Learn more about Java basics
Spark technology Insider: Stage partitioning and submitting source code analysis
Narrow and wide dependencies
Narrow depends on:
Each partition of the parent RDD is used by at most one partition of the child RDD. In this case, one partition of the parent RDD corresponds to one partition of the child RDD, and two partitions of the parent RDD correspond to one partition of the child RDD. In the figure, Map /filter and Union belong to situation 1, and join with inputs co-partitioned belongs to situation 2.
Wide depends on:
The partition of the child RDD depends on all partitions of the parent RDD because of shuffle operations, such as groupByKey and uncoordinated join, as shown in the figure.
DAG
DAG, short for Directed Acyclic Graph, is often used for modeling. Spark uses DAG to model THE RDD relationship and describes the Dependency of RDD, which is also called LINEAGE. RDD Dependency is maintained by Dependency. Refer to Spark RDD Dependency. The corresponding implementation of DAG in Spark is DAGScheduler.
Stage
In Spark, the DAG graph is divided into different stages based on the dependency between RDD. A Job is divided into multiple tasksets, and each task group is called a Stage. For narrow dependencies, partition conversion can be completed in the same thread due to the certainty of partition dependencies. Narrow dependencies are divided into the same stage by Spark. For wide dependencies, only after the parent RDD shuffle is completed, The next stage will start the next calculation.
Stage division idea
-
Therefore, the overall idea of Spark dividing stages is as follows: Start from back to front, break off when wide dependency occurs, and divide into a stage. When a narrow dependency is encountered, the RDD is added to the stage. Therefore, in the figure above,RDD C,RDD D,RDD E,RDDF are built in A stage,RDD A is built in A separate stage, and RDD B and RDD G are built in the same stage.
-
In Spark, there are two types of tasks: ShuffleMapTask and ResultTask.
- ResultTask: For the last Stage (i.e., ResultStage) in the DAG graph, a ResultTask is generated that has the same number of partitions as the last RDD (the last edge in the DAG graph) in the DAG graph
- ShuffleMapTask: For the non-final Stage (i.e., ShuffleMapStage), ShuffleMapTask is generated with the same number of last RDD partitions for the Stage
-
The number of tasks in each Stage is determined by the number of partitions of the last RDD in the Stage
Note: The execution of the same Stage is serial. For example, in RDD C-D-F of Stage2, assuming that there is only one CPU core, Spark executes one data in the c-D-F sequence before running the next data.

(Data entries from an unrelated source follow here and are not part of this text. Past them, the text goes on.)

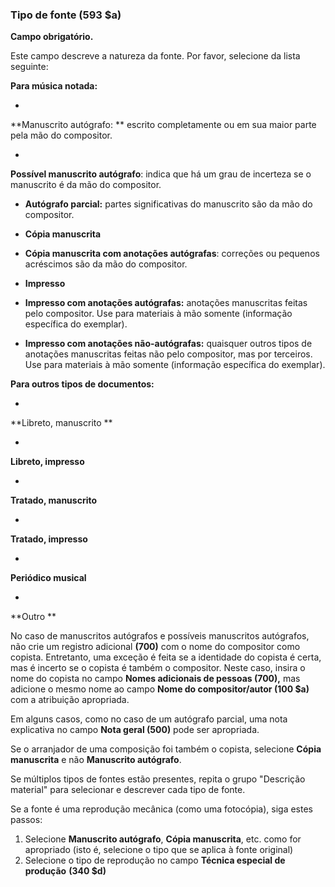 ### Tipo de fonte (593 $a)

**Campo obrigatório.**

Este campo descreve a natureza da fonte. Por favor, selecione da lista seguinte:

**Para música notada:**

- 

**Manuscrito autógrafo: ** escrito completamente ou em sua maior parte pela mão do compositor.

- 

**Possível manuscrito autógrafo**: indica que há um grau de incerteza se o manuscrito é da mão do compositor. 

- **Autógrafo parcial:** partes significativas do manuscrito são da mão do compositor.  

- **Cópia manuscrita**

- **Cópia manuscrita com anotações autógrafas**: correções ou pequenos acréscimos são da mão do compositor.

- **Impresso**

- **Impresso com anotações autógrafas:** anotações manuscritas feitas pelo compositor. Use para materiais à mão somente (informação específica do exemplar).  

- **Impresso com anotações não-autógrafas:** quaisquer outros tipos de anotações manuscritas feitas não pelo compositor, mas por terceiros. Use para materiais à mão somente (informação específica do exemplar). 

**Para outros tipos de documentos:**

- 

**Libreto, manuscrito **

- 

**Libreto, impresso**

- 

**Tratado, manuscrito**

- 

**Tratado, impresso**

- 

**Periódico musical**

- 

**Outro  **

No caso de manuscritos autógrafos e possíveis manuscritos autógrafos, não crie um registro adicional **(700)** com o nome do compositor como copista. Entretanto, uma exceção é feita se a identidade do copista é certa, mas é incerto se o copista é também o compositor. Neste caso, insira o nome do copista no campo **Nomes adicionais de pessoas (700),** mas adicione o mesmo nome ao campo **Nome do compositor/autor (100 $a)** com a atribuição apropriada.

Em alguns casos, como no caso de um autógrafo parcial, uma nota explicativa no campo **Nota geral (500)** pode ser apropriada.

Se o arranjador de uma composição foi também o copista, selecione **Cópia manuscrita** e não **Manuscrito autógrafo**.

Se múltiplos tipos de fontes estão presentes, repita o grupo "Descrição material" para selecionar e descrever cada tipo de fonte.

Se a fonte é uma reprodução mecânica (como uma fotocópia), siga estes passos:

1. Selecione **Manuscrito autógrafo**, **Cópia manuscrita**, etc. como for apropriado (isto é, selecione o tipo que se aplica à fonte original)
2. Selecione o tipo de reprodução no campo **Técnica especial de produção** **(340 $d)** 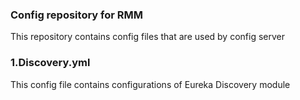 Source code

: ### Config repository for RMM

This repository contains config files that are used by config server

### 1.Discovery.yml
This config file contains configurations of Eureka Discovery module
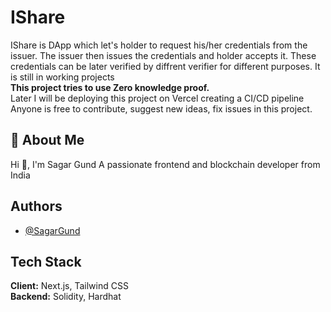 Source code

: # IShare

IShare is DApp which let's holder to request his/her credentials from the issuer. 
The issuer then issues the credentials and holder accepts it. 
These credentials can be later verified by diffrent verifier for different purposes.
It is still in working projects \
**This project tries to use Zero knowledge proof.** \
Later I will be deploying this project on Vercel creating a CI/CD pipeline \
Anyone is free to contribute, suggest new ideas, fix issues in this project.

## 🚀 About Me
Hi 👋, I'm Sagar Gund
A passionate frontend and blockchain developer from India


## Authors

- [@SagarGund](https://www.github.com/ItsKalfar)


## Tech Stack

**Client:** Next.js, Tailwind CSS \
**Backend:** Solidity, Hardhat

Instead of computing all the data from RDD C to RDD D, and then computing RDD F.
conclusion
The division of width dependence of RDD is to divide stages, which is to realize the Pipline calculation model. The calculation mode of Pipline can realize the localization of data in the form of high-order functions in a way of pipeline flow, and transfer logic without data transmission. Data is dropped when the Pipline algorithm encounters a persistence operator or Shuffle (wide dependency operator).